I/O Rings – When One I/O Operation is Not Enough

Introduction

I usually write about security features or techniques on Windows. But today’s blog is not directly related to any security topics, other than the usual added risk that any new system call introduces. However, it’s an interesting addition to the I/O world in Windows that could be useful for developers and I thought it would be interesting to look into and write about. All this is to say – if you’re looking for a new exploit or EDR bypass technique, you should save yourselves the time and look at the other posts on this website instead.

For the three of you who are still reading, let’s talk about I/O rings!

I/O ring is a new feature on Windows preview builds. This is the Windows implementation of a ring buffer – a circular buffer, in this case used to queue multiple I/O operations simultaneously, to allow user-mode applications performing a lot of I/O operations to do so in one action instead of transitioning from user to kernel and back for every individual request.

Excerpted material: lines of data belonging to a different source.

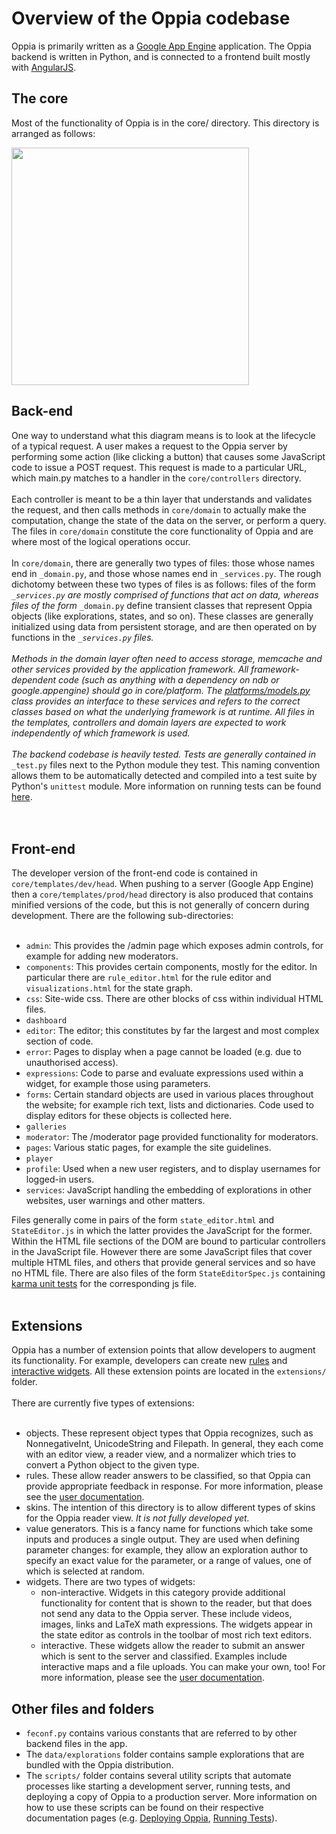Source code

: # Overview of the Oppia codebase #

Oppia is primarily written as a [Google App Engine](https://developers.google.com/appengine/docs/whatisgoogleappengine) application. The Oppia backend is written in Python, and is connected to a frontend built mostly with [AngularJS](http://angularjs.org/).

## The core ##

Most of the functionality of Oppia is in the core/ directory. This directory is arranged as follows:

<img src='http://wiki.oppia.googlecode.com/git/images/codebaseOverview.png' width='380'>


<h2>Back-end</h2>

One way to understand what this diagram means is to look at the lifecycle of a typical request. A user makes a request to the Oppia server by performing some action (like clicking a button) that causes some JavaScript code to issue a POST request. This request is made to a particular URL, which main.py matches to a handler in the <code>core/controllers</code> directory.<br>
<br>
Each controller is meant to be a thin layer that understands and validates the request, and then calls methods in <code>core/domain</code> to actually make the computation, change the state of the data on the server, or perform a query. The files in <code>core/domain</code> constitute the core functionality of Oppia and are where most of the logical operations occur.<br>
<br>
In <code>core/domain</code>, there are generally two types of files: those whose names end in <code>_domain.py</code>, and those whose names end in <code>_services.py</code>. The rough dichotomy between these two types of files is as follows: files of the form <code>*_services.py</code> are mostly comprised of functions that act on data, whereas files of the form <code>*_domain.py</code> define transient classes that represent Oppia objects (like explorations, states, and so on). These classes are generally initialized using data from persistent storage, and are then operated on by functions in the <code>*_services.py</code> files.<br>
<br>
Methods in the domain layer often need to access storage, memcache and other services provided by the application framework. All framework-dependent code (such as anything with a dependency on ndb or google.appengine) should go in core/platform. The <a href='https://code.google.com/p/oppia/source/browse/core/platform/models.py'>platforms/models.py</a> class provides an interface to these services and refers to the correct classes based on what the underlying framework is at runtime. All files in the templates, controllers and domain layers are expected to work independently of which framework is used.<br>
<br>
The backend codebase is heavily tested. Tests are generally contained in <code>*_test.py</code> files next to the Python module they test. This naming convention allows them to be automatically detected and compiled into a test suite by Python's <code>unittest</code> module. More information on running tests can be found <a href='https://code.google.com/p/oppia/wiki/SettingUpTests'>here</a>.<br>
<br>
<br>
<h2>Front-end</h2>

The developer version of the front-end code is contained in <code>core/templates/dev/head</code>. When pushing to a server (Google App Engine) then a <code>core/templates/prod/head</code> directory is also produced that contains minified versions of the code, but this is not generally of concern during development. There are the following sub-directories:<br>
<br>
<ul><li><code>admin</code>: This provides the /admin page which exposes admin controls, for example for adding new moderators.<br>
</li><li><code>components</code>: This provides certain components, mostly for the editor. In particular there are <code>rule_editor.html</code> for the rule editor and <code>visualizations.html</code> for the state graph.<br>
</li><li><code>css</code>: Site-wide css. There are other blocks of css within individual HTML files.<br>
</li><li><code>dashboard</code>
</li><li><code>editor</code>: The editor; this constitutes by far the largest and most complex section of code.<br>
</li><li><code>error</code>: Pages to display when a page cannot be loaded (e.g. due to unauthorised access).<br>
</li><li><code>expressions</code>: Code to parse and evaluate expressions used within a widget, for example those using parameters.<br>
</li><li><code>forms</code>: Certain standard objects are used in various places throughout the website; for example rich text, lists and dictionaries. Code used to display editors for these objects is collected here.<br>
</li><li><code>galleries</code>
</li><li><code>moderator</code>: The /moderator page provided functionality for moderators.<br>
</li><li><code>pages</code>: Various static pages, for example the site guidelines.<br>
</li><li><code>player</code>
</li><li><code>profile</code>: Used when a new user registers, and to display usernames for logged-in users.<br>
</li><li><code>services</code>: JavaScript handling the embedding of explorations in other websites, user warnings and other matters.</li></ul>


Files generally come in pairs of the form <code>state_editor.html</code> and <code>StateEditor.js</code> in which the latter provides the JavaScript for the former. Within the HTML file sections of the DOM are bound to particular controllers in the JavaScript file. However there are some JavaScript files that cover multiple HTML files, and others that provide general services and so have no HTML file. There are also files of the form <code>StateEditorSpec.js</code> containing <a href='SettingUpTests.md'>karma unit tests</a> for the corresponding js file.<br>
<br>
<h2>Extensions</h2>

Oppia has a number of extension points that allow developers to augment its functionality. For example, developers can create new <a href='https://code.google.com/p/oppia/wiki/CreatingNewRules'>rules</a> and <a href='https://code.google.com/p/oppia/wiki/CreatingInteractiveWidgets'>interactive widgets</a>. All these extension points are located in the <code>extensions/</code> folder.<br>
<br>
There are currently five types of extensions:<br>
<br>
<ul><li>objects. These represent object types that Oppia recognizes, such as NonnegativeInt, UnicodeString and Filepath. In general, they each come with an editor view, a reader view, and a normalizer which tries to convert a Python object to the given type.<br>
</li><li>rules. These allow reader answers to be classified, so that Oppia can provide appropriate feedback in response. For more information, please see the <a href='https://code.google.com/p/oppia/wiki/Rules'>user documentation</a>.<br>
</li><li>skins. The intention of this directory is to allow different types of skins for the Oppia reader view. <i>It is not fully developed yet.</i>
</li><li>value generators. This is a fancy name for functions which take some inputs and produces a single output. They are used when defining parameter changes: for example, they allow an exploration author to specify an exact value for the parameter, or a range of values, one of which is selected at random.<br>
</li><li>widgets. There are two types of widgets:<br>
<ul><li>non-interactive. Widgets in this category provide additional functionality for content that is shown to the reader, but that does not send any data to the Oppia server. These include videos, images, links and LaTeX math expressions. The widgets appear in the state editor as controls in the toolbar of most rich text editors.<br>
</li><li>interactive. These widgets allow the reader to submit an answer which is sent to the server and classified. Examples include interactive maps and a file uploads. You can make your own, too! For more information, please see the <a href='https://code.google.com/p/oppia/wiki/InteractiveWidgets'>user documentation</a>.</li></ul></li></ul>


<h2>Other files and folders</h2>

<ul><li><code>feconf.py</code> contains various constants that are referred to by other backend files in the app.<br>
</li><li>The <code>data/explorations</code> folder contains sample explorations that are bundled with the Oppia distribution.<br>
</li><li>The <code>scripts/</code> folder contains several utility scripts that automate processes like starting a development server, running tests, and deploying a copy of Oppia to a production server. More information on how to use these scripts can be found on their respective documentation pages (e.g. <a href='DeployingOppia.md'>Deploying Oppia</a>, <a href='https://code.google.com/p/oppia/wiki/SettingUpTests'>Running Tests</a>).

This new feature adds a lot of new functions and internal data structures, so to avoid constantly breaking the flow of the blog with new data structures I will not put them as part of the post, but their definitions exist in the code sample at the end. I will only show a few internal data structures that aren’t used in the code sample.

I/O Ring Usage

The current implementation of I/O rings only supports read operations and allows queuing up to 0x10000 operations at a time. For every operation the caller will need to supply a handle to the target file, an output buffer, an offset into the file and amount of memory to be read. This is all done in multiple new data structures that will be discussed later. But first, the caller needs to initialize its I/O ring.

Create and Initialize an I/O Ring

To do that, the system supplies a new system call – NtCreateIoRing. This function creates an instance of a new IoRing object type, described here as IORING_OBJECT:

typedef struct _IORING_OBJECT
{
  USHORT Type;
  USHORT Size;
  IORING_INFO Info;
  PSECTION SectionObject;
  PVOID KernelMappedBase;
  PMDL Mdl;
  PVOID MdlMappedBase;
  ULONG_PTR ViewSize;
  ULONG SubmitInProgress;
  PVOID IoRingEntryLock;
  PVOID EntriesCompleted;
  PVOID EntriesSubmitted;
  KEVENT RingEvent;
  PVOID EntriesPending;
  ULONG BuffersRegistered;
  PIORING_BUFFER_INFO BufferArray;
  ULONG FilesRegistered;
  PHANDLE FileHandleArray;
} IORING_OBJECT, *PIORING_OBJECT;

NtCreateIoRing receives one new structure as an input argument – IO_RING_STRUCTV1. This structure contains information about current version, which currently can only be 1, required and advisory flags (both don’t currently support any values other than 0) and the requested size for the submission queue and completion queue.

The function receives this information and does the following things:

  1. Validates all the input and output arguments – their addresses, size alignment, etc.
  2. Checks the requested submission queue size and calculate the amount of memory needed for the submission queue based on the requested number of entries.
    1. If SubmissionQueueSize is over 0x10000 a new error status STATUS_IORING_SUBMISSION_QUEUE_TOO_BIG gets returned.
  3. Checks the completions queue size and calculates the amount of memory needed for it.
    1. The completion queue is limited to 0x20000 entries and error code STATUS_IORING_COMPLETION_QUEUE_TOO_BIG is returned if a larger number is requested.
  4. Creates a new object of type IoRingObjectType and initializes all fields that can be initialized at this point – flags, submission queue size and mask, event, etc.
  5. Creates a section for the queues, maps it in system space and creates an MDL to back it. Then maps the same section in user-space. This section will contain the submission space and completion space and will be used by the application to communicate the parameters for all requested I/O operations with the kernel and receive the status codes.
  6. Initializes the output structure with the submission queue address and other data to be returned to the caller.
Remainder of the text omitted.